Symptoms of insomnia
Insomnia can include any of the following:
- difficulty getting to sleep
- waking up during the night
- waking up too early.
Insomnia also causes a range of problems that can occur during the day, and can make it difficult to function normally. They include:
- difficulty waking at a normal time
- daytime sleepiness or fatigue (may not be present)
- poor concentration
- forgetfulness or making errors
- irritable or grumpy mood
- ‘sleep anxiety’ or worrying about lack of sleep
- anxiety or depression (these issues can also cause insomnia)
- tension headaches
- digestive symptoms.
Being overtired can increase the risk of someone making mistakes or having an accident. Research has shown that severe sleep deprivation can affect driving ability as much as alcohol.
Causes of insomnia
Why do some people sleep soundly no matter what happens and others find it impossible to sleep? Sometimes insomnia can occur for no obvious reason; however, there are also several possible causes.
- Poor sleep habits (sleep hygiene) is the most common cause of insomnia. Having a regular sleep routine, pre-bedtime activities and bedroom surroundings can have a big influence on sleep.

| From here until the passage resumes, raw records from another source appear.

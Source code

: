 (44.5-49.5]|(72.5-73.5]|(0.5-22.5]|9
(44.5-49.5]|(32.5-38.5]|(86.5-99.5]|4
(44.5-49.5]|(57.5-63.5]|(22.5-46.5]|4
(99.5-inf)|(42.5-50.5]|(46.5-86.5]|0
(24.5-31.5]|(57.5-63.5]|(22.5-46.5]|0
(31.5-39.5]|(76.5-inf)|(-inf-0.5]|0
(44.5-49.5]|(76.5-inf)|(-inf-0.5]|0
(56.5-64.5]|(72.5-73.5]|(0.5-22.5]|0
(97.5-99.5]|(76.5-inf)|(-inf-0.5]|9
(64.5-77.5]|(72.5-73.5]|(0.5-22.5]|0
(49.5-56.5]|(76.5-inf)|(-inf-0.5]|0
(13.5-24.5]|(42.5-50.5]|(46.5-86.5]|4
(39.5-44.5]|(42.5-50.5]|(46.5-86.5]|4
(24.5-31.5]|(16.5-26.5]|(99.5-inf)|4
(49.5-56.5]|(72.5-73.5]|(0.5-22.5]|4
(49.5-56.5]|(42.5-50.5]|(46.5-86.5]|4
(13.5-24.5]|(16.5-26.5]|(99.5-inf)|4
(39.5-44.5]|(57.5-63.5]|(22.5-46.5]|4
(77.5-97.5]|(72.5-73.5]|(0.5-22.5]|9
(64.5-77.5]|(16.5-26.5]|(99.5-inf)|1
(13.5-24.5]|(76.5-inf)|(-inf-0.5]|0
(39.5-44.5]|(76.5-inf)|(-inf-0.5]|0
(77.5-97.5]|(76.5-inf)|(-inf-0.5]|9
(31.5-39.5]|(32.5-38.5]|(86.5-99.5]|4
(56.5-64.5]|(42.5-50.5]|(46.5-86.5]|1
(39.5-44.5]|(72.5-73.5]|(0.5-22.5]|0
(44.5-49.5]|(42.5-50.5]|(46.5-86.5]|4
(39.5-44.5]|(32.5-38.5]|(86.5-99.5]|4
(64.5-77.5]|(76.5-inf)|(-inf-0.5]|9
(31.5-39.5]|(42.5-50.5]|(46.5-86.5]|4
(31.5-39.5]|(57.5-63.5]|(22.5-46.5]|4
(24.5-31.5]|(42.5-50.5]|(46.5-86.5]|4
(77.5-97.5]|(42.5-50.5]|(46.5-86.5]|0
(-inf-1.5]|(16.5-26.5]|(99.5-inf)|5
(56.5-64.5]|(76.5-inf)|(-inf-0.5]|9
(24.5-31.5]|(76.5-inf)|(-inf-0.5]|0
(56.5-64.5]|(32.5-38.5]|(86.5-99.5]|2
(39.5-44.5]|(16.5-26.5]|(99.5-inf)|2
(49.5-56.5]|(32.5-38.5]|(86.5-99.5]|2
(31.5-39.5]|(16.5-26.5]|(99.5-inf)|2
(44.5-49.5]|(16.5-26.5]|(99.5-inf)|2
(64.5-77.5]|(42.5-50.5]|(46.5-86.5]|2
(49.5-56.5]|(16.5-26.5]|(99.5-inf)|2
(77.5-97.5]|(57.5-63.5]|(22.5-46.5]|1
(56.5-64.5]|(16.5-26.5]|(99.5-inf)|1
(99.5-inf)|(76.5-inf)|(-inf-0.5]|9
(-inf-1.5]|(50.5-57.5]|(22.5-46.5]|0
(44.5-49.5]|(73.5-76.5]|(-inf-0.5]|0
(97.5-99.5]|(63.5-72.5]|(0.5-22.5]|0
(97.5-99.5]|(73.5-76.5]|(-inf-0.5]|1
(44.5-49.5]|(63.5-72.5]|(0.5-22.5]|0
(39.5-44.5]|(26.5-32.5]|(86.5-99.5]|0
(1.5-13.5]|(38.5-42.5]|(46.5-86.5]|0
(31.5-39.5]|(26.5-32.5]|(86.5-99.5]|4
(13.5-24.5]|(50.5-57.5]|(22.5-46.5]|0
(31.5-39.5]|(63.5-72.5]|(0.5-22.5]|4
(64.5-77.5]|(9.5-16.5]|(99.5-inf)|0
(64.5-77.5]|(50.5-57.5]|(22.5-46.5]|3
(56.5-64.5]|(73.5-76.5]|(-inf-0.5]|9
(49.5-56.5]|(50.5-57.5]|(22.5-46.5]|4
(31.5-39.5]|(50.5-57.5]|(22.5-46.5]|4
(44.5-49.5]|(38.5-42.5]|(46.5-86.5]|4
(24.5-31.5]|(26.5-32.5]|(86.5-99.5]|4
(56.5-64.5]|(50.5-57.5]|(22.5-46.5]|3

- Substances, including caffeine, nicotine, alcohol, amphetamines and some prescription medicines can dramatically affect your ability to sleep.
- Stress, including about work or financial problems, relationship issues or grief.
- Medical issues in particular conditions causing pain, hormone changes, breathing, urinary or digestive problems.
- Mental health problems - insomnia can be a symptom of anxiety, depression or other disorders.
- Sleep disorders, including obstructive sleep apnoea, circadian rhythm disorders caused by irregular sleep patterns, restless legs syndrome and periodic limb movement.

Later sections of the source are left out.